Re: recommended way to add ssd cache to mdraid array

Phil Turmel <philip@xxxxxxxxxx> · Sun, 13 Jan 2013 19:23:55 -0500

On 01/13/2013 06:20 PM, Chris Murphy wrote:
> 
> On Jan 13, 2013, at 3:13 PM, Phil Turmel <philip@xxxxxxxxxx> wrote:
>> 
>> I haven't examined the code in detail, just watched patches pass on
>> the list.  :-)  But as I understand it, the error is returned with
>> the request that it belongs to, and the MD does not look at the
>> drive error code itself.  So MD know what read it was, for which
>> member devices, but doesn't care if the error came from the drive
>> itself, or the controller, or the driver.
> 
> I think it does, but I don't know diddly about the code.

If you think about this, you'll realize that the driver *must* keep
track of every unique request for the block device.  Otherwise, how
would MD know what data was read and ready to use?  And what data was
written so its buffer could be freed?  Reads are distinct from writes.

> Only the drive knows what LBA's exhibit read and write errors. The
> linux driver doesn't. And the linux driver times out after 30 seconds
> by default, which is an eternity. There isn't just one request
> pending. There are dozens to hundreds of pending commands,
> representing possibly tens of thousands of LBAs in the drive's own
> cache.

But reads are separate from writes, and MD handles them differently.
See the "md" man-page under "Recovery".

> Once the drive goes into sector recovery, I'm pretty sure SATA
> drives, unlike SAS, basically go silent. That's probably when the
> linux timeout counter starts, in the meantime md is still talking to
> the linux driver making more requests.
> 
> This is a huge pile of just requests, not even the data it
> represents. Some of those requests made it to the drive, some are
> with the linux driver. I think it's much easier/efficient, when linux
> block device driver timeout arrives, for the linux driver to just
> nullify all requests, gives the drive the boot (lalala i can't hear
> you i don't care if you start talking to me again in 60 seconds), and
> tells md with a single error that the drive isn't even available. And
> I'd expect md does the only thing it can do if it gets such an error
> which is the same as a write error; it flags the device in the array
> as faulty. I'd be surprised if it tried to reconstruct data at all in
> such a case, without an explicit read error and LBA reported by the
> drive.

This is just wrong.

> But I don't know the code, so I'm talking out my ass.

:-)

[trim /]

>> Yes.  But in that case, they've probably lost arrays without 
>> understanding why.
> 
> Maybe. I don't have data on this. If recovery occurs in less than 30
> seconds, they effectively get no indication. They'd have to be
> looking at ECC errors recorded by SMART. And not all drives record
> that attribute.

See all the assistance requests on this list where the OP says something
to the effect of: "I don't understand! The (failed) drive appears to be OK!"

[trim /]

>>> Given the craptastic state of affairs that manufacturers disallow
>>> a simple setting change to ask the drive to do LESS error
>>> correction, the recommendation to buy a different drive that can
>>> be so configured, is the best suggestion.
>> 
>> For a while, it was Hitachi Deskstar or enterprise.  Western
>> Digital's new "Red" series appears to be an attempt to deal with
>> the backlash.
> 
> Yeah I know. :-) But I mean all drives could have this. It's a
> request for LESS, not more. I'm not asking for better ECC, although
> that would be nice, merely a faster time out as a settable option.

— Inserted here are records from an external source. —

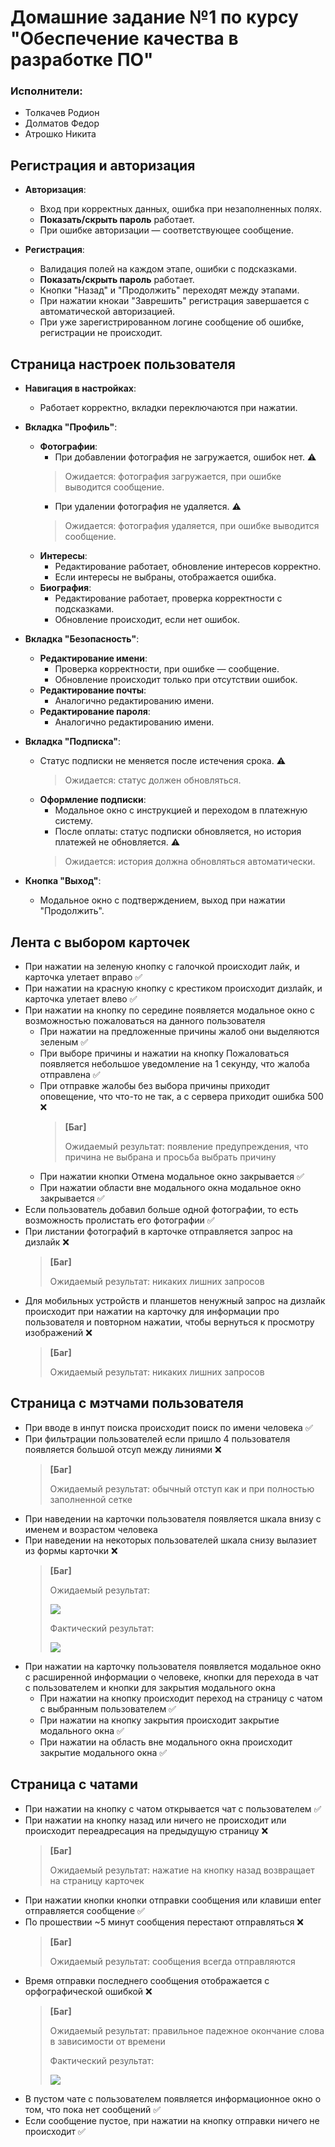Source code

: # Домашние задание №1 по курсу "Обеспечение качества в разработке ПО"

### Исполнители:
- Толкачев Родион
- Долматов Федор
- Атрошко Никита

## Регистрация и авторизация

- **Авторизация**:  
  - Вход при корректных данных, ошибка при незаполненных полях.
  - **Показать/скрыть пароль** работает.
  - При ошибке авторизации — соответствующее сообщение.

- **Регистрация**:  
  - Валидация полей на каждом этапе, ошибки с подсказками.
  - **Показать/скрыть пароль** работает.
  - Кнопки "Назад" и "Продолжить" переходят между этапами.
  - При нажатии кнокаи "Заврешить" регистрация завершается с автоматической авторизацией.
  - При уже зарегистрированном логине сообщение об ошибке, регистрации не происходит.

## Страница настроек пользователя

- **Навигация в настройках**:  
  - Работает корректно, вкладки переключаются при нажатии.

- **Вкладка "Профиль"**:
  - **Фотографии**:  
    - При добавлении фотография не загружается, ошибок нет. ⚠️ 
    > Ожидается: фотография загружается, при ошибке выводится сообщение.
    - При удалении фотография не удаляется. ⚠️
    > Ожидается: фотография удаляется, при ошибке выводится сообщение.
  - **Интересы**:  
    - Редактирование работает, обновление интересов корректно.  
    - Если интересы не выбраны, отображается ошибка.
  - **Биография**:  
    - Редактирование работает, проверка корректности с подсказками.  
    - Обновление происходит, если нет ошибок.

- **Вкладка "Безопасность"**:
  - **Редактирование имени**:  
    - Проверка корректности, при ошибке — сообщение.  
    - Обновление происходит только при отсутствии ошибок.
  - **Редактирование почты**:  
    - Аналогично редактированию имени.
  - **Редактирование пароля**:  
    - Аналогично редактированию имени.

- **Вкладка "Подписка"**:
  - Статус подписки не меняется после истечения срока. ⚠️ 
    > Ожидается: статус должен обновляться.
  - **Оформление подписки**:  
    - Модальное окно с инструкцией и переходом в платежную систему.
    - После оплаты: статус подписки обновляется, но история платежей не обновляется. ⚠️
    > Ожидается: история должна обновляться автоматически.

- **Кнопка "Выход"**:  
  - Модальное окно с подтверждением, выход при нажатии "Продолжить".

## Лента с выбором карточек
- При нажатии на зеленую кнопку с галочкой происходит лайк, и карточка улетает вправо ✅
- При нажатии на красную кнопку с крестиком происходит дизлайк, и карточка улетает влево ✅
- При нажатии на кнопку по середине появляется модальное окно с возможностью пожаловаться на данного пользователя
  - При нажатии на предложенные причины жалоб они выделяются зеленым ✅
  - При выборе причины и нажатии на кнопку Пожаловаться появляется небольшое уведомление на 1 секунду, что жалоба отправлена ✅
  - При отправке жалобы без выбора причины приходит оповещение, что что-то не так, а с сервера приходит ошибка 500 ❌
    > **[Баг]**
    > 
    > Ожидаемый результат: появление предупреждения, что причина не выбрана и просьба выбрать причину
  - При нажатии кнопки Отмена модальное окно закрывается ✅
  - При нажатии области вне модального окна модальное окно закрывается ✅
- Если пользователь добавил больше одной фотографии, то есть возможность пролистать его фотографии ✅
- При листании фотографий в карточке отправляется запрос на дизлайк ❌
    > **[Баг]**
    > 
    > Ожидаемый результат: никаких лишних запросов
- Для мобильных устройств и планшетов ненужный запрос на дизлайк происходит при нажатии на карточку для информации про пользователя и повторном нажатии, чтобы вернуться к просмотру изображений ❌
    > **[Баг]**
    > 
    > Ожидаемый результат: никаких лишних запросов
## Страница с мэтчами пользователя
- При вводе в инпут поиска происходит поиск по имени человека ✅
- При фильтрации пользователей если пришло 4 пользователя появляется большой отсуп между линиями ❌
    > **[Баг]**
    > 
    > Ожидаемый результат: обычный отступ как и при полностью заполненной сетке
- При наведении на карточки пользователя появляется шкала внизу с именем и возрастом человека
- При наведении на некоторых пользователей шкала снизу вылазиет из формы карточки ❌
    > **[Баг]**
    > 
    > Ожидаемый результат:
    > 
    > ![](imgs/correct_match_card.png)
    > 
    > Фактический результат:
    > 
    > ![](imgs/incorrect_match_card.png)
- При нажатии на карточку пользователя появляется модальное окно с расширенной информации о человеке, кнопки для перехода в чат с пользователем и кнопки для закрытия модального окна
  - При нажатии на кнопку происходит переход на страницу с чатом с выбранным пользователем ✅
  - При нажатии на кнопку закрытия происходит закрытие модального окна ✅
  - При нажатии на область вне модального окна происходит закрытие модального окна ✅  
## Страница с чатами
- При нажатии на кнопку с чатом открывается чат с пользователем ✅
- При нажатии на кнопку назад или ничего не происходит или происходит переадресация на предыдущую страницу ❌
    > **[Баг]**
    > 
    > Ожидаемый результат: нажатие на кнопку назад возвращает на страницу карточек
- При нажатии кнопки кнопки отправки сообщения или клавиши enter отправляется сообщение ✅
- По прошествии ~5 минут сообщения перестают отправляться ❌
    > **[Баг]**
    > 
    > Ожидаемый результат: сообщения всегда отправляются
- Время отправки последнего сообщения отображается с орфографической ошибкой ❌
    > **[Баг]**
    >
    > Ожидаемый результат: правильное падежное окончание слова в зависимости от времени
    >
    > Фактический результат: 
    >
    > ![](imgs/incorrect_message_time.jpg)
- В пустом чате с пользователем появляется информационное окно о том, что пока нет сообщений ✅
- Если сообщение пустое, при нажатии на кнопку отправки ничего не происходит ✅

You don't seem to understand:  The hard drive industry loses revenue
when people set up raid arrays with cheap drives, and then have the
temerity to return good drives that have been (arguably) misapplied.

Manufacturers have a financial interest in selling enterprise drives
instead of desktop drives, and have made desktop drives painful to use
in this application.  The manufacturers have even redefined "RAID".
Supposedly "I" now stands for "Independent" instead of "Inexpensive".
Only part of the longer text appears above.